§ Task directions
Restate each of the lines below word for word and drop every picture.

Stored dataset items
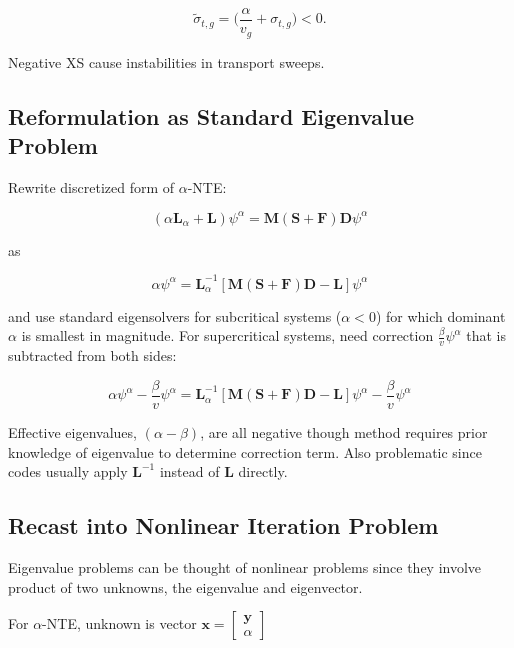 \documentclass{article}
\begin{document}
\begin{equation*}
\tilde{\sigma}_{t,g} = \bigg ( \frac{\alpha}{v_g} + \sigma_{t,g} \bigg ) < 0.
\end{equation*}

Negative XS cause instabilities in transport sweeps.

\subsection*{Reformulation as Standard Eigenvalue Problem}

Rewrite discretized form of $\alpha$-NTE:

\begin{equation*}
(\alpha \mathbf{L}_{\alpha} + \mathbf{L})\psi^{\alpha} = \mathbf{M}(\mathbf{S}+\mathbf{F})\mathbf{D}\psi^{\alpha}
\end{equation*}

as

\begin{equation*}
\alpha \psi^{\alpha} = \mathbf{L}_{\alpha}^{-1} [\mathbf{M}(\mathbf{S}+\mathbf{F})\mathbf{D} - \mathbf{L}]\psi^{\alpha}
\end{equation*}

and use standard eigensolvers for subcritical systems ($\alpha < 0$) for which dominant $\alpha$ is smallest in magnitude. For supercritical systems, need correction $\frac{\beta}{v}\psi^{\alpha}$ that is subtracted from both sides:

\begin{equation*}
\alpha \psi^{\alpha} - \frac{\beta}{v}\psi^{\alpha} = \mathbf{L}_{\alpha}^{-1} [\mathbf{M}(\mathbf{S}+\mathbf{F})\mathbf{D} - \mathbf{L}]\psi^{\alpha} - \frac{\beta}{v}\psi^{\alpha}
\end{equation*}

Effective eigenvalues, $(\alpha - \beta)$, are all negative though method requires prior knowledge of eigenvalue to determine correction term. Also problematic since codes usually apply $\mathbf{L}^{-1}$ instead of $\mathbf{L}$ directly.

\subsection*{Recast into Nonlinear Iteration Problem}

Eigenvalue problems can be thought of nonlinear problems since they involve product of two unknowns, the eigenvalue and eigenvector.

For $\alpha$-NTE, unknown is vector $\mathbf{x} = \begin{bmatrix} \mathbf{y} \\ \alpha \end{bmatrix}$ 
\end{document}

§ Exercise solution
 \documentclass{article}
\begin{document}
\begin{equation*}
\tilde{\sigma}_{t,g} = \bigg ( \frac{\alpha}{v_g} + \sigma_{t,g} \bigg ) < 0.
\end{equation*}

Negative XS cause instabilities in transport sweeps.

\subsection*{Reformulation as Standard Eigenvalue Problem}

Rewrite discretized form of $\alpha$-NTE:

\begin{equation*}
(\alpha \mathbf{L}_{\alpha} + \mathbf{L})\psi^{\alpha} = \mathbf{M}(\mathbf{S}+\mathbf{F})\mathbf{D}\psi^{\alpha}
\end{equation*}

as

\begin{equation*}
\alpha \psi^{\alpha} = \mathbf{L}_{\alpha}^{-1} [\mathbf{M}(\mathbf{S}+\mathbf{F})\mathbf{D} - \mathbf{L}]\psi^{\alpha}
\end{equation*}

and use standard eigensolvers for subcritical systems ($\alpha < 0$) for which dominant $\alpha$ is smallest in magnitude. For supercritical systems, need correction $\frac{\beta}{v}\psi^{\alpha}$ that is subtracted from both sides:

\begin{equation*}
\alpha \psi^{\alpha} - \frac{\beta}{v}\psi^{\alpha} = \mathbf{L}_{\alpha}^{-1} [\mathbf{M}(\mathbf{S}+\mathbf{F})\mathbf{D} - \mathbf{L}]\psi^{\alpha} - \frac{\beta}{v}\psi^{\alpha}
\end{equation*}

Effective eigenvalues, $(\alpha - \beta)$, are all negative though method requires prior knowledge of eigenvalue to determine correction term. Also problematic since codes usually apply $\mathbf{L}^{-1}$ instead of $\mathbf{L}$ directly.

\subsection*{Recast into Nonlinear Iteration Problem}

Eigenvalue problems can be thought of nonlinear problems since they involve product of two unknowns, the eigenvalue and eigenvector.

For $\alpha$-NTE, unknown is vector $\mathbf{x} = \begin{bmatrix} \mathbf{y} \\ \alpha \end{bmatrix}$ 
\end{document}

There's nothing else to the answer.